Health Action International therefore encourages the High-Level Panel to focus on practical, achievable pathways that support the implementation of essential medicines policies that “promote access to medicines for all”.

  1. Increase generic competition
    For most patients in the world, this means driving prices down through generic competition. This includes starting negotiations for an essential medical R&D agreement that addresses priority setting, financing, sharing of research results, and resolving regulatory issues around market entry. This will require political buy-in and will take time, but we see the work of this panel as preparation to the achievement of the sustainable development goals related to health and access to medicines.
  2. Increase transparency
    There is very little transparency in the current system. We don’t know what it costs to research and develop new medicines. We don’t know what prices are being charged given the opacity of negotiated discounts and rebates. And we don’t know how many patients are excluded from access due to the price of new medicines. We also don’t know enough about how much the companies spend to promote drugs, and we don’t have unbiased information about the true efficacy and safety of products. Pharmaceutical companies do have information about all of these things, so we are facing asymmetries in knowledge, where knowledge is connected to global power. Calls for evidence-based submissions and evidence-based policy need to also include calls for giving the public access to the evidence that does exist, to information has been collected,but to which access is denied, and information that should be collected, but is not.
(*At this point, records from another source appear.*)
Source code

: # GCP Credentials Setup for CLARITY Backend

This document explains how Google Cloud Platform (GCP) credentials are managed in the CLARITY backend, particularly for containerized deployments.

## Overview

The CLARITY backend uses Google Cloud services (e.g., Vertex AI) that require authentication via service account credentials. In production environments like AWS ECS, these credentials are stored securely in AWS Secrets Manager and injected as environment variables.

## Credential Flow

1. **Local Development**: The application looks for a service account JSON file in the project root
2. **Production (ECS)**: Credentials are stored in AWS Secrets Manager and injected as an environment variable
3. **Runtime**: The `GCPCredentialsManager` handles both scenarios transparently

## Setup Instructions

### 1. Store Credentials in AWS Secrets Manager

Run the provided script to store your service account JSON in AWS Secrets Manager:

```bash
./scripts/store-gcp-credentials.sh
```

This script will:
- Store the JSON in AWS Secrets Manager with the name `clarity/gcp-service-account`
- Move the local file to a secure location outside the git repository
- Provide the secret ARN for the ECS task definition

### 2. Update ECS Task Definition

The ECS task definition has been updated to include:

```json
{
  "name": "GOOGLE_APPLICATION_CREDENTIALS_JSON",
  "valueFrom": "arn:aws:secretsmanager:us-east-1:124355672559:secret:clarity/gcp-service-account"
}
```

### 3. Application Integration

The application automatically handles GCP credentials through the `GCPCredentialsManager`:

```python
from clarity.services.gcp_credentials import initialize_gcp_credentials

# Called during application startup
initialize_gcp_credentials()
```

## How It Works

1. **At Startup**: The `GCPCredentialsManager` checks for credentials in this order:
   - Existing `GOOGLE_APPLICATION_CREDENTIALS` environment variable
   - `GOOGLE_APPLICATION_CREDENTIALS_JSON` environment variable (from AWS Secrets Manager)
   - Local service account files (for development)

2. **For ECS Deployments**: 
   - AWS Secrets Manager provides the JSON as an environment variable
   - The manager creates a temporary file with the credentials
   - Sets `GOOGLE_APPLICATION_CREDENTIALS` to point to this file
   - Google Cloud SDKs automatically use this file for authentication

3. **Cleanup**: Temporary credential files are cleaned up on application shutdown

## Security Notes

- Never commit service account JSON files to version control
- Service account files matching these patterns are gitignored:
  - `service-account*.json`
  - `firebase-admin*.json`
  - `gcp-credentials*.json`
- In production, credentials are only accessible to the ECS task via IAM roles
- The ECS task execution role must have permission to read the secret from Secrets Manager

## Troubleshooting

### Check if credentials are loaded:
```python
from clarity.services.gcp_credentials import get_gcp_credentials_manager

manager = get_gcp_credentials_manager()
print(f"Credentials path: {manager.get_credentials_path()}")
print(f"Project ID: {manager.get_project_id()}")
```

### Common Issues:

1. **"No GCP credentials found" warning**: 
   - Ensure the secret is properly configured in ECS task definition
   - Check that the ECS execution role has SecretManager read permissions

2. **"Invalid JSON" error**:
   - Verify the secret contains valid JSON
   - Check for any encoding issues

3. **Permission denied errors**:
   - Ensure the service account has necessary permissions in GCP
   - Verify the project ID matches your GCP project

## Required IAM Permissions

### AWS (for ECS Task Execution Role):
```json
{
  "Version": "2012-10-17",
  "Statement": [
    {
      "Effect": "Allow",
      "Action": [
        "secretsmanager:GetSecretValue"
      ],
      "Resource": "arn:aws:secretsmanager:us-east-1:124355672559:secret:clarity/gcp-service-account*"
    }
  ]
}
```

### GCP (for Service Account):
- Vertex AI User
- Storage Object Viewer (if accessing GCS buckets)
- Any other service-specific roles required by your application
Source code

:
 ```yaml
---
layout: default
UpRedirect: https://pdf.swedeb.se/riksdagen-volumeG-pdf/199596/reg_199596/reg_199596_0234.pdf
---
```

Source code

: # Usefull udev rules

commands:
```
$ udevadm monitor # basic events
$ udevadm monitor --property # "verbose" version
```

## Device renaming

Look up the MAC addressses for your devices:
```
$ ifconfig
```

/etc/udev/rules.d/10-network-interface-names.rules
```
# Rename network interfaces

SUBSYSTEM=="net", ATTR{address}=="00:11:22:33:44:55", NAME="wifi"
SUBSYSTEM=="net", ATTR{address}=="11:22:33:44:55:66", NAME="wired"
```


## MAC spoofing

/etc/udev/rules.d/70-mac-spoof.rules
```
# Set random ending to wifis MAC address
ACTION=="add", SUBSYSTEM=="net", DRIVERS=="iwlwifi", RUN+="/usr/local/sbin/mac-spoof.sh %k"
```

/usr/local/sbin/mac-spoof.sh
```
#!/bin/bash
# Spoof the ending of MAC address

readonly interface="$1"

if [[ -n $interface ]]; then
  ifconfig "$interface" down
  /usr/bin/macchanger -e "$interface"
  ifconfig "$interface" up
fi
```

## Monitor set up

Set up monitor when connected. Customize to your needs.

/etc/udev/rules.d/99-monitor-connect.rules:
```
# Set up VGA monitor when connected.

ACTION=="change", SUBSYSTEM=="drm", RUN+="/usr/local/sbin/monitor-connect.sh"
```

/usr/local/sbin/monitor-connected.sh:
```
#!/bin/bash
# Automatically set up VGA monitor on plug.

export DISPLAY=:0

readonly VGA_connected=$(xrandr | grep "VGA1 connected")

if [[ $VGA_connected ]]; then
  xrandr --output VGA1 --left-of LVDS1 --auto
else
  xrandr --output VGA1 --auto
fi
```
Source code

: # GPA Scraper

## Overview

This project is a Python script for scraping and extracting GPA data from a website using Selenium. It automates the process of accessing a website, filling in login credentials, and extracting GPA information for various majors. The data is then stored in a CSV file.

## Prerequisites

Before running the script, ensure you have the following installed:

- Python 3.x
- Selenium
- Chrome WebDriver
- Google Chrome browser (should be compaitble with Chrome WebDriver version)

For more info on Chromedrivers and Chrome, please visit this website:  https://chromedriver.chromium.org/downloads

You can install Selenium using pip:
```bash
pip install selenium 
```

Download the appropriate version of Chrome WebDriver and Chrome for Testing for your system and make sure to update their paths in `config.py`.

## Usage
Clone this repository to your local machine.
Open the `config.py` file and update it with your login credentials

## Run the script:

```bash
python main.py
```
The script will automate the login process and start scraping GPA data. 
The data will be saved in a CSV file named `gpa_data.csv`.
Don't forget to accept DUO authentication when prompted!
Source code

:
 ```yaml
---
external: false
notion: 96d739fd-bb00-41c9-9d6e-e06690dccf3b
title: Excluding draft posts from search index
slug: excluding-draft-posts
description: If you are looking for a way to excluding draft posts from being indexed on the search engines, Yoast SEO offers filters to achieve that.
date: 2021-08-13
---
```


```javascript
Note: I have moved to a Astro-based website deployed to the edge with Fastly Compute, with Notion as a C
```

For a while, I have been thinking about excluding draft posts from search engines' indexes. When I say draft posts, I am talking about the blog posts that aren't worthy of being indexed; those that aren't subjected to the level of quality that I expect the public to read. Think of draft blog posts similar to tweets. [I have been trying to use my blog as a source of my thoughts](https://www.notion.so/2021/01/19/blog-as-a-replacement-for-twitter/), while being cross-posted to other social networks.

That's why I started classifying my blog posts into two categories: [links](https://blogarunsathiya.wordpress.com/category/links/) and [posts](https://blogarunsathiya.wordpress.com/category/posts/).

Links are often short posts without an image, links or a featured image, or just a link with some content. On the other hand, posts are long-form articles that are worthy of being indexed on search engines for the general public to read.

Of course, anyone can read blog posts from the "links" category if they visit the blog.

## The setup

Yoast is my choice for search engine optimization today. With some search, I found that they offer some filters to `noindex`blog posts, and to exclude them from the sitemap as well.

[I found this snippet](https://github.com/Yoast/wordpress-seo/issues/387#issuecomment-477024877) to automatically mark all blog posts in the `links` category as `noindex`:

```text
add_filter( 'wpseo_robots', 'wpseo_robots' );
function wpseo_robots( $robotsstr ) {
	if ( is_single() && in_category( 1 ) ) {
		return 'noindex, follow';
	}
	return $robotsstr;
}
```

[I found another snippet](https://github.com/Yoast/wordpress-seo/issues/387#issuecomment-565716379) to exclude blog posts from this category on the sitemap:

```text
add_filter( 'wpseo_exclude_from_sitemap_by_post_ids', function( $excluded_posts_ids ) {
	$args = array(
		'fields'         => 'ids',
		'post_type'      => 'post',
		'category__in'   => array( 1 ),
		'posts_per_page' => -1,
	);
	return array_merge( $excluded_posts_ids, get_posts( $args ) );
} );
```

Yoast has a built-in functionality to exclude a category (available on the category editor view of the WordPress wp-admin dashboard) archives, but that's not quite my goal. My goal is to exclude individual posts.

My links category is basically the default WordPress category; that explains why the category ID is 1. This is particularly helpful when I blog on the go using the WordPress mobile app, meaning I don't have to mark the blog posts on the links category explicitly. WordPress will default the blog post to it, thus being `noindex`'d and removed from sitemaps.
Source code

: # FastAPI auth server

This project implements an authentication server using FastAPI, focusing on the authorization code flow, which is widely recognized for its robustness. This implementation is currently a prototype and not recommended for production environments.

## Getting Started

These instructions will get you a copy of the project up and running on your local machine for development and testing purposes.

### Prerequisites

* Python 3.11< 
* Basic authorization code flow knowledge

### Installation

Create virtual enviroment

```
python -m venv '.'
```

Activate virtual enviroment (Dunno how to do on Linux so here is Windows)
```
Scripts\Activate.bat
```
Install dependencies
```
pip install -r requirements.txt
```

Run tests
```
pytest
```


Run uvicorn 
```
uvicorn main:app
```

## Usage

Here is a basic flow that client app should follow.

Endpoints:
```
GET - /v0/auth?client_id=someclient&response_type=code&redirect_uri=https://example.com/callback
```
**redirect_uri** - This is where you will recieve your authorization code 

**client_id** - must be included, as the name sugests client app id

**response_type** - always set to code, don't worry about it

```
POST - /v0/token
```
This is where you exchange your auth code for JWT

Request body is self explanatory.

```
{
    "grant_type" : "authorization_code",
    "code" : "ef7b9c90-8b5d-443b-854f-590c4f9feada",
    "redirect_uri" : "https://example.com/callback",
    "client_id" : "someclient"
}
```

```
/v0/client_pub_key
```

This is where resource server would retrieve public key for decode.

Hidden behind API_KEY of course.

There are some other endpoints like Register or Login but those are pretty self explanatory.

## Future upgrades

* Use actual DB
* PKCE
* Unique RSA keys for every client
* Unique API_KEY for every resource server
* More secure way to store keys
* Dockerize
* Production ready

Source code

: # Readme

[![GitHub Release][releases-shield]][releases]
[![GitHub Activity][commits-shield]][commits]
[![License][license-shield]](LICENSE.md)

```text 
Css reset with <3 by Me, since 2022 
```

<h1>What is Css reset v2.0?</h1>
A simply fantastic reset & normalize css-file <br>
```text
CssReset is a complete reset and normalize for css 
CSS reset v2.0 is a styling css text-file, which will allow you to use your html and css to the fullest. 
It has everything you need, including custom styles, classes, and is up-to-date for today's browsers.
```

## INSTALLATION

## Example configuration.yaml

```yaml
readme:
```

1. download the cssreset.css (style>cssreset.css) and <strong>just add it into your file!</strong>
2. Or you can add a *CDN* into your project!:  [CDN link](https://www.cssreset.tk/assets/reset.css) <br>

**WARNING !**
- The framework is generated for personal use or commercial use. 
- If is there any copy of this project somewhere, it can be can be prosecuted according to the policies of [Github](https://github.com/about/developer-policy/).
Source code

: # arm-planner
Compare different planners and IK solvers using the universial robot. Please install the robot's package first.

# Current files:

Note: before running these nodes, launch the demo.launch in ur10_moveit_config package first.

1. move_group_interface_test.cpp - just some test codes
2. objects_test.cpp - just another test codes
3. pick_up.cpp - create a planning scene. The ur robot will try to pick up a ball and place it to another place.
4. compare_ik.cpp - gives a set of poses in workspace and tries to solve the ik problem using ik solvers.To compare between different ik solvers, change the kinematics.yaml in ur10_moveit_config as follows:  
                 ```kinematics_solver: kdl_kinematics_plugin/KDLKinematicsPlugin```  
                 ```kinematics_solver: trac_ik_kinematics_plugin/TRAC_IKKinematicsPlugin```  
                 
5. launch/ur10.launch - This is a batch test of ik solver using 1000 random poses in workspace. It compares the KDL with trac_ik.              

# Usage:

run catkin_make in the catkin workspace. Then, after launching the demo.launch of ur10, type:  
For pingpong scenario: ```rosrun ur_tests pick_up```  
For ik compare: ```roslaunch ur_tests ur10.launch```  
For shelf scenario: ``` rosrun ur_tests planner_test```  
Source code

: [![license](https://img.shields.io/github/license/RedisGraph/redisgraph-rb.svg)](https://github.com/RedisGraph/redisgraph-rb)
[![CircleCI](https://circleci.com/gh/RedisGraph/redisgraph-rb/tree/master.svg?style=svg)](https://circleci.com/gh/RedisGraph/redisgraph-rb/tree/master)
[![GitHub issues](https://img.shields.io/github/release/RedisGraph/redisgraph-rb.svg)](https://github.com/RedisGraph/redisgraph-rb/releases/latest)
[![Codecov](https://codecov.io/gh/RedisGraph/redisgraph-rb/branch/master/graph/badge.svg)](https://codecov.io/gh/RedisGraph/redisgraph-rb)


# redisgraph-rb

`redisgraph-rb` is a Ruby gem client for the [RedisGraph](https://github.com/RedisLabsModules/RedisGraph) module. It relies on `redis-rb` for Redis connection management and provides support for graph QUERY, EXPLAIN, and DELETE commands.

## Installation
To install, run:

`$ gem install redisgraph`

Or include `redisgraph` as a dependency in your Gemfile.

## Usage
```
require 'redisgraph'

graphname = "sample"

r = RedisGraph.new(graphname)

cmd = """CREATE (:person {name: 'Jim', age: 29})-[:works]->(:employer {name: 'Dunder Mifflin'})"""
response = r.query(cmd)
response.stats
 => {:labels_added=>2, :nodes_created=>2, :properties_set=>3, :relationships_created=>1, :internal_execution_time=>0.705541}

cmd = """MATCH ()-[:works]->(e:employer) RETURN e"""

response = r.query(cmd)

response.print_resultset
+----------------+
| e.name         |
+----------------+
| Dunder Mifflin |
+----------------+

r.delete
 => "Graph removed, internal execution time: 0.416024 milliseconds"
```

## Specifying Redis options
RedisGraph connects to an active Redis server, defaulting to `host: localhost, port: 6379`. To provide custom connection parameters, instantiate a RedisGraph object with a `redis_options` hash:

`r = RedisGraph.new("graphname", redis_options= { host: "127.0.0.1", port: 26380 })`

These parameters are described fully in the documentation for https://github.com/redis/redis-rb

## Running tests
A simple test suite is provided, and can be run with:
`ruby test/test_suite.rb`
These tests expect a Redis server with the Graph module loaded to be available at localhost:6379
  3. Commit to Voluntary Licensing
    We recommend a tangible commitment to voluntary licensing for essential medicines. This can be facilitated through the Medicines Patent Pool which has a successful track record of negotiating licences that protect and promote public health. And where voluntary measures do not exist, we should have default automatic compulsory licensing of identified essential medicines, which, in addition to the benefits that Surie, mentioned, will protect countries from the threat of sanctions in response to compulsory licence requests.
  4. Delink the cost of R&D
    Finally and crucially, we recommend delinking the cost of R&D from the price of the product. As many in the room have acknowledged, delinkage is the key. Increased public spending on R&D and, at the same time, increased public spending accountability—what do we get for our money—do we pay twice, or even thrice. All the above suggestions will help get rid of a model dependent on high prices.

We are serious about human rights, serious about access to affordable essential medicines and serious about real therapeutic innovation; at the same time, on the same day, in the same place. And this panel process is where it starts …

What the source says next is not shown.